The letter-to-pronunciation decision trees generated by the above-described method can be stored in memory for use in a variety of different speech-processing applications. While these applications are many and varied, a few examples will next be presented to better highlight some of the capabilities and advantages of these trees.
FIG. 5 illustrates the use of both the letter-only trees and the mixed trees to generate pronunciations from spelled-word letter sequences. Although the illustrated embodiment employs both letter-only and mixed tree components together, other applications may use only one component and not the other. In the illustrated embodiment the set of letter-only trees are stored in memory at 60 and the mixed trees are stored in memory at 62. In many applications there will be one tree for each letter in the alphabet. Dynamic programming sequence generator 64 operates upon input sequence 66 to generate a pronunciation at 68 based on the letter-only trees 60. Essentially, each letter in the input sequence is considered individually and the applicable letter-only tree is used to select the most probable pronunciation for that letter. As explained above, the letter-only trees ask a series of yes-no questions about the given letter and its neighboring letters in the sequence. After all letters in the sequence have been considered, the resultant pronunciation is generated by concatenating the phonemes selected by the sequence generator.
To improve pronunciation the mixed tree set 62 can be used. Whereas letter-only trees ask only questions about letters, the mixed trees can ask questions about letters and also about phonemes. Scorer 70 may receive phoneme information from the output of sequence generator 64. In this regard, sequence generator 64, using the letter-only trees 60, can generate a plurality of different pronunciations, sorting those pronunciations based on their respective probability scores. This sorted lists of pronunciations may be stored at 72 for access by the scorer 70.
Scorer 70 receives as input the same input sequence 66 as was supplied to sequence generator 64. Scorer 70 applies the mixed-tree 62 questions to the sequence of letters, using data from store 72 when asked to respond to a phoneme question. The resulting output at 74 is typically a better pronunciation than provided at 68. The reason for this is the mixed trees tend to filter out pronunciations that would not occur in natural speech. For example, the proper name, Achilles, would likely result in a pronunciation that phoneticizes both II's: ah-k-ih-I-I-iy-z. In natural speech, the second I is actually silent: ah-k-ih-I-iy-z.

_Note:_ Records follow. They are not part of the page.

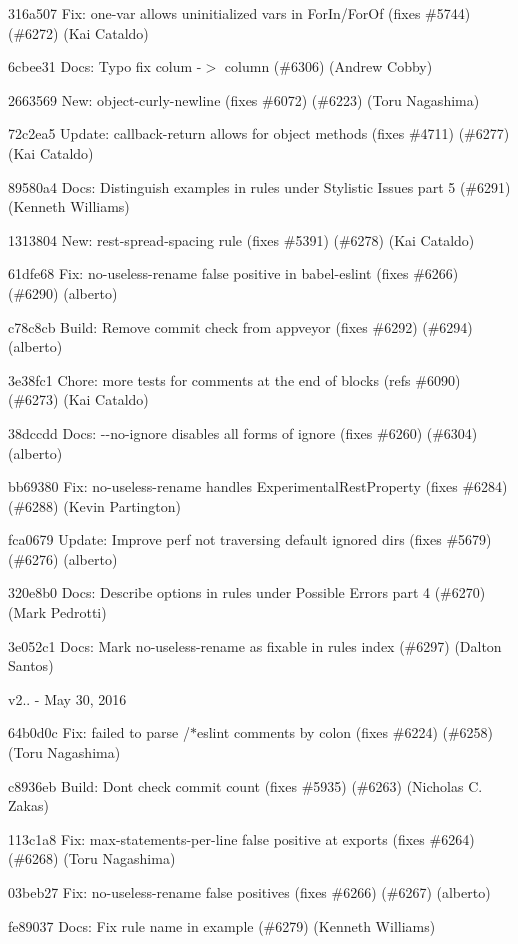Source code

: \begin{DoxyItemize}
\item 316a507 Fix\+: one-\/var allows uninitialized vars in For\+In/\+For\+Of (fixes \#5744) (\#6272) (Kai Cataldo)
\item 6cbee31 Docs\+: Typo fix \textquotesingle{}colum\textquotesingle{} -\/$>$ \textquotesingle{}column\textquotesingle{} (\#6306) (Andrew Cobby)
\item 2663569 New\+: {\ttfamily object-\/curly-\/newline} (fixes \#6072) (\#6223) (Toru Nagashima)
\item 72c2ea5 Update\+: callback-\/return allows for object methods (fixes \#4711) (\#6277) (Kai Cataldo)
\item 89580a4 Docs\+: Distinguish examples in rules under Stylistic Issues part 5 (\#6291) (Kenneth Williams)
\item 1313804 New\+: rest-\/spread-\/spacing rule (fixes \#5391) (\#6278) (Kai Cataldo)
\item 61dfe68 Fix\+: {\ttfamily no-\/useless-\/rename} false positive in babel-\/eslint (fixes \#6266) (\#6290) (alberto)
\item c78c8cb Build\+: Remove commit check from appveyor (fixes \#6292) (\#6294) (alberto)
\item 3e38fc1 Chore\+: more tests for comments at the end of blocks (refs \#6090) (\#6273) (Kai Cataldo)
\item 38dccdd Docs\+: {\ttfamily -\/-\/no-\/ignore} disables all forms of ignore (fixes \#6260) (\#6304) (alberto)
\item bb69380 Fix\+: no-\/useless-\/rename handles Experimental\+Rest\+Property (fixes \#6284) (\#6288) (Kevin Partington)
\item fca0679 Update\+: Improve perf not traversing default ignored dirs (fixes \#5679) (\#6276) (alberto)
\item 320e8b0 Docs\+: Describe options in rules under Possible Errors part 4 (\#6270) (Mark Pedrotti)
\item 3e052c1 Docs\+: Mark no-\/useless-\/rename as fixable in rules index (\#6297) (Dalton Santos)
\end{DoxyItemize}

v2.. -\/ May 30, 2016


\begin{DoxyItemize}
\item 64b0d0c Fix\+: failed to parse {\ttfamily /$\ast$eslint} comments by colon (fixes \#6224) (\#6258) (Toru Nagashima)
\item c8936eb Build\+: Don\textquotesingle{}t check commit count (fixes \#5935) (\#6263) (Nicholas C. Zakas)
\item 113c1a8 Fix\+: {\ttfamily max-\/statements-\/per-\/line} false positive at exports (fixes \#6264) (\#6268) (Toru Nagashima)
\item 03beb27 Fix\+: {\ttfamily no-\/useless-\/rename} false positives (fixes \#6266) (\#6267) (alberto)
\item fe89037 Docs\+: Fix rule name in example (\#6279) (Kenneth Williams)
\end{DoxyItemize}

If desired, scorer generator 70 can also produce a sorted list of n possible pronunciations as at 76. The scores associated with each pronunciation represent the composite of the individual probability scores assigned to each phoneme in the pronunciation. These scores can, themselves, be used in applications where dubious pronunciations need to be identified. For example, the phonetic transcription supplied by a team of lexicographers could be checked using the mixed trees to quickly identify any questionable pronunciations.
While the invention has been described in its presently preferred embodiments, it will be understood that the invention is capable of certain modification without departing from the spirit of the invention as set forth in the appended claims.